I agree that the otrl_message_* routines blur the line between library
stuff and app stuff.  That's where the English HTML messages all live,
for example.  The reason we moved them from gaim-otr to libotr is that
we thought they may be useful to other apps.  But I totally agree that
some refactoring may be useful there.

> * It is impossible to signal back to the library that an injected
>   message could not be sent due to size constraints. Thus, the library
>   does not provide for outgoing fragmentation at all!

As Paul said, RSN.

> * The library sends back complete sentences to the library user in a
>   language that in most cases won't be the user's language. What for
>   a crazy idea is this? The question is not, how to translate those
>   messages, the question is why send those messages at all instead
>   of sending proper error messages?? Creating appropriate error
>   messages to the user is a task of the application, not of the
>   library!
> * ... and even worse: these messages are HTML. OMG, Ponies!
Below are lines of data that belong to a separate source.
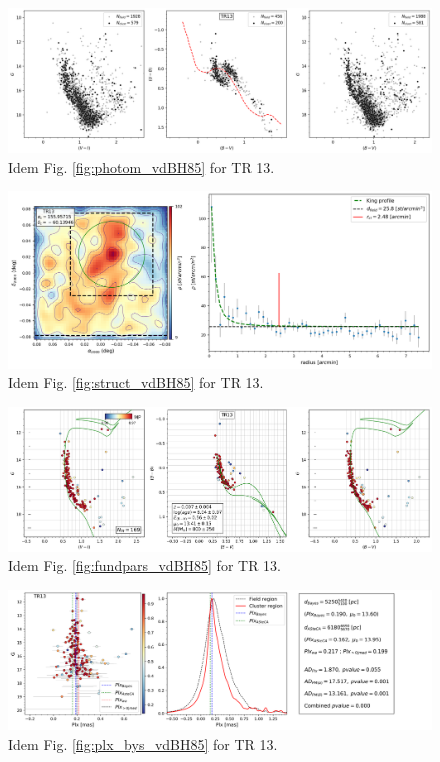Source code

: \documentclass[draft]{aa}
\begin{document}
\begin{figure}[ht]
    \centering
    \includegraphics[width=\hsize]{../figs/obs_TR13.png}
    \caption{Idem Fig. \ref{fig:photom_vdBH85} for TR 13.}
    \label{fig39}
\end{figure}
\begin{figure}[ht]
    \centering
    \includegraphics[width=\hsize]{../figs/dmap_trumpler13.png}
    \caption{Idem Fig. \ref{fig:struct_vdBH85} for TR 13.}
    \label{fig40}
\end{figure}
\begin{figure}[ht]
    \centering
    \includegraphics[width=\hsize]{../figs/cmds_tr13.png}
    \caption{Idem Fig. \ref{fig:fundpars_vdBH85} for TR 13.}
    \label{fig41}
\end{figure}
\begin{figure}[ht]
    \centering
    \includegraphics[width=\hsize]{../figs/plx_TR13.png}
    \caption{Idem Fig. \ref{fig:plx_bys_vdBH85} for TR 13.}
    \label{fig42}
\end{figure}
\end{document}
Yes, see above.  For now, you'd probably just have to replicate the
functionality of the otrl_message_* routines if what those routines give
you as is isn't suitable.

> * If an unencrypted message with on OTR offer is received, the library
>   does _not_ re-negotiate an OTR session (this can happen if an OTR
>   session was established and the sending application is killed and
>   restarted and thus doesn't know anything about any existing OTR session).

Do you mean "an OTR offer" or "no OTR offer"?  If otrl_message_receiving
gets an OTR Query message, it will start key negotiation.  If it gets a
plaintext message with the whitespace tag, and your policy is set to
reply to whitespace tags, it'll start key negotiation.  If it gets an
untagged plaintext message, it'll warn the user that the message was
received in the clear.  It can't start OTR in that case, since the
reason it received plaintext might be that your buddy switched to a
non-OTR-capable client.

> By the way, this email answers the question on the list for a command line
> otr application with "now there is one" (doing ICQ and XMPP).

Excellent!  I've made a note of it on the OTR homepage.